Energy Secretary Amber Rudd has revealed she feels “unfairly picked on” by her “enemies” over the UK Government’s plans to cut support for renewables.
The Tory frontbencher said her opponents had put together a series of completely separate policy changes in to try to portray her as “anti-green”.
She insisted she was a supporter of renewable energy – but underlined the need to be “vigilant” about the cost to bill payers.
She made the remarks after announcing all polluting coal-fired power stations would be closed by 2025 in a move hailed as an “excellent and inspiring precedent” by former US president Al Gore.
But other environmentalists voiced concerns about the decision to transfer to gas, rather than cleaner technology.
Ms Rudd said: “(Liberal Democrat) Ed Davey was secretary of state when I was the minister. I shared his view about wanting renewable energy.
“My complaint about the policy at the time was they didn’t manage the costs. That was the piece that was missing in the previous government.”
Asked if she believed she would be forced to revisit the plans to cut support for onshore wind and solar, she replied: “I appreciate that my enemies have put together a number of changes of policy and say ‘this looks like she is dismantling’.
“Actually, they are all quite separate.”
The commitment to end any new public subsidy for onshore wind farms was in the Tory manifesto, she said, while solar support had been “over-deployed” and “overspent”.
“I feel slightly unfairly picked on on solar,” she added, explaining that whoever had been made energy secretary would have received the recommendation to reduce the feed-in tariff for domestic solar installations by 87%.
“It just so happens it fits this narrative,” Ms Rudd added.
Former Scottish secretary Alistair Carmichael, who described himself as “her critic but not her enemy”, suggested Ms Rudd was unwilling to stand up to Chancellor George Osborne.

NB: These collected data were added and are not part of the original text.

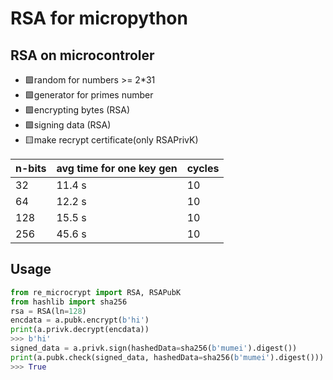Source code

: # RSA for micropython
## RSA on microcontroler
+ 🟩random for numbers >= 2*31
+ 🟩generator for primes number
+ 🟩encrypting bytes (RSA)
+ 🟩signing data (RSA)
+ 🟨make recrypt certificate(only RSAPrivK)

| n-bits | avg time for one key gen | cycles |
| --- | --- | --- |
| 32 | 11.4 s | 10 |
| 64 | 12.2 s | 10 |
| 128 | 15.5 s | 10 |
| 256 | 45.6 s | 10 |

## Usage
```python
from re_microcrypt import RSA, RSAPubK
from hashlib import sha256
rsa = RSA(ln=128)
encdata = a.pubk.encrypt(b'hi')
print(a.privk.decrypt(encdata))
>>> b'hi'
signed_data = a.privk.sign(hashedData=sha256(b'mumei').digest())
print(a.pubk.check(signed_data, hashedData=sha256(b'mumei').digest()))
>>> True
```
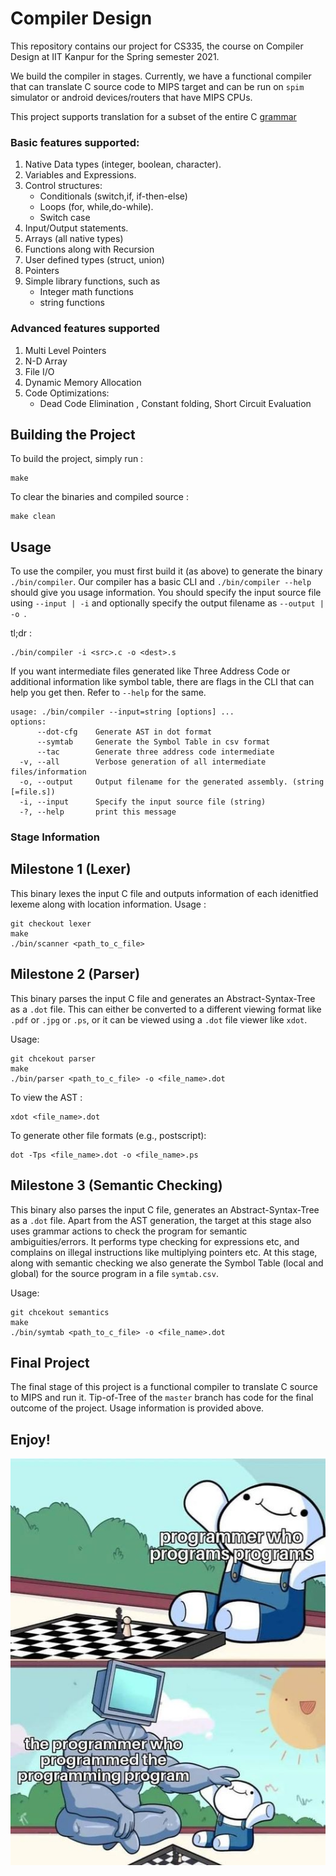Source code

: # Compiler Design

This repository contains our project for CS335, the course on Compiler Design at IIT Kanpur for the Spring semester 2021.

We build the compiler in stages. Currently, we have a functional compiler that can translate C source code to MIPS target and can be run on `spim` simulator or android devices/routers that have MIPS CPUs.

This project supports translation for a subset of the entire C [grammar](src/grammar.y)

### Basic features supported:

1. Native Data types (integer, boolean, character).  
2. Variables and Expressions.
3. Control structures: 
    - Conditionals (switch,if, if-then-else)
    - Loops (for, while,do-while). 
    - Switch case 
4. Input/Output statements.
5. Arrays (all native types)
6. Functions along with Recursion
7. User defined types (struct, union)
8. Pointers 
9. Simple library functions, such as
    - Integer math functions
    - string functions

### Advanced features supported

1. Multi Level Pointers
2. N-D Array
3. File I/O
4. Dynamic Memory Allocation
5. Code Optimizations: 
    - Dead Code Elimination , Constant folding, Short Circuit Evaluation


## Building the Project 

To build the project, simply run :

```
make
```

To clear the binaries and compiled source : 

```
make clean
```

## Usage

To use the compiler, you must first build it (as above) to generate the binary `./bin/compiler`. Our compiler has a basic CLI and `./bin/compiler --help` should give you usage information. You should specify the input source file using `--input | -i` and optionally specify the output filename as `--output | -o `. 

tl;dr :
```
./bin/compiler -i <src>.c -o <dest>.s
```

If you want intermediate files generated like Three Address Code or additional information like symbol table, there are flags in the CLI that can help you get then. Refer to `--help` for the same.

```
usage: ./bin/compiler --input=string [options] ... 
options:
      --dot-cfg    Generate AST in dot format
      --symtab     Generate the Symbol Table in csv format
      --tac        Generate three address code intermediate
  -v, --all        Verbose generation of all intermediate files/information
  -o, --output     Output filename for the generated assembly. (string [=file.s])
  -i, --input      Specify the input source file (string)
  -?, --help       print this message
```

### Stage Information

## Milestone 1 (Lexer)

This binary lexes the input C file and outputs information of each idenitfied lexeme along with location information.
Usage :

```
git checkout lexer
make 
./bin/scanner <path_to_c_file>
```

## Milestone 2 (Parser)

This binary parses the input C file and generates an Abstract-Syntax-Tree as a `.dot` file. This can either be converted to a different viewing format like `.pdf` or `.jpg` or `.ps`, or it can be viewed using a `.dot` file viewer like `xdot`.

Usage: 
```
git chcekout parser
make
./bin/parser <path_to_c_file> -o <file_name>.dot
```
To view the AST : 
```
xdot <file_name>.dot
```
To generate other file formats (e.g., postscript):

```
dot -Tps <file_name>.dot -o <file_name>.ps
```

## Milestone 3 (Semantic Checking)

This binary also parses the input C file, generates an Abstract-Syntax-Tree as a `.dot` file. Apart from the AST generation, the target at this stage also uses grammar actions to check the program for semantic ambiguities/errors. It performs type checking for expressions etc, and complains on illegal instructions like multiplying pointers etc. At this stage, along with semantic checking we also generate the Symbol Table (local and global) for the source program in a file `symtab.csv`.

Usage: 
```
git chcekout semantics
make
./bin/symtab <path_to_c_file> -o <file_name>.dot
```

## Final Project

The final stage of this project is a functional compiler to translate C source to MIPS and run it. Tip-of-Tree of the `master` branch has code for the final outcome of the project. Usage information is provided above.

## Enjoy!

![Compiler Meme](images/enjoy.jpg)

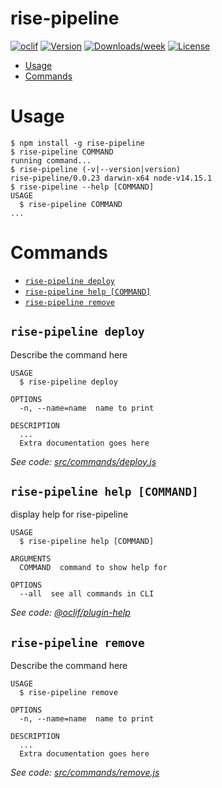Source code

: rise-pipeline
=============



[![oclif](https://img.shields.io/badge/cli-oclif-brightgreen.svg)](https://oclif.io)
[![Version](https://img.shields.io/npm/v/rise-pipeline.svg)](https://npmjs.org/package/rise-pipeline)
[![Downloads/week](https://img.shields.io/npm/dw/rise-pipeline.svg)](https://npmjs.org/package/rise-pipeline)
[![License](https://img.shields.io/npm/l/rise-pipeline.svg)](https://github.com/dodgeblaster/rise-pipeline/blob/master/package.json)

<!-- toc -->
* [Usage](#usage)
* [Commands](#commands)
<!-- tocstop -->
# Usage
<!-- usage -->
```sh-session
$ npm install -g rise-pipeline
$ rise-pipeline COMMAND
running command...
$ rise-pipeline (-v|--version|version)
rise-pipeline/0.0.23 darwin-x64 node-v14.15.1
$ rise-pipeline --help [COMMAND]
USAGE
  $ rise-pipeline COMMAND
...
```
<!-- usagestop -->
# Commands
<!-- commands -->
* [`rise-pipeline deploy`](#rise-pipeline-deploy)
* [`rise-pipeline help [COMMAND]`](#rise-pipeline-help-command)
* [`rise-pipeline remove`](#rise-pipeline-remove)

## `rise-pipeline deploy`

Describe the command here

```
USAGE
  $ rise-pipeline deploy

OPTIONS
  -n, --name=name  name to print

DESCRIPTION
  ...
  Extra documentation goes here
```

_See code: [src/commands/deploy.js](https://github.com/dodgeblaster/rise-pipeline/blob/v0.0.23/src/commands/deploy.js)_

## `rise-pipeline help [COMMAND]`

display help for rise-pipeline

```
USAGE
  $ rise-pipeline help [COMMAND]

ARGUMENTS
  COMMAND  command to show help for

OPTIONS
  --all  see all commands in CLI
```

_See code: [@oclif/plugin-help](https://github.com/oclif/plugin-help/blob/v3.2.10/src/commands/help.ts)_

## `rise-pipeline remove`

Describe the command here

```
USAGE
  $ rise-pipeline remove

OPTIONS
  -n, --name=name  name to print

DESCRIPTION
  ...
  Extra documentation goes here
```

_See code: [src/commands/remove.js](https://github.com/dodgeblaster/rise-pipeline/blob/v0.0.23/src/commands/remove.js)_
<!-- commandsstop -->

The Lib Dem northern isles MP added: “The government has taken an axe to renewable energy support, not because they lack money but because they lack the political will to seize the opportunity that renewable energy offers.”
Aberdeen South MP Callum McCaig, the SNP’s spokesman on energy and climate change, also advised Ms Rudd not to “dramatise the role of opposition voices”.
He said she should “rethink the rhetoric” and instead focus on writing policy “fit for a modern energy industry”.
North-east MSP Lewis Macdonald, Labour business spokesman at Holyrood, criticised the timescale of the plans for withdrawing subsidies for renewables.
He added: “It’s not that onshore wind and solar needed subsidy forever, they didn’t. The timing was wrong.”
While he commended the “encouraging” announcement on coal, he insisted simply switching to gas was not enough.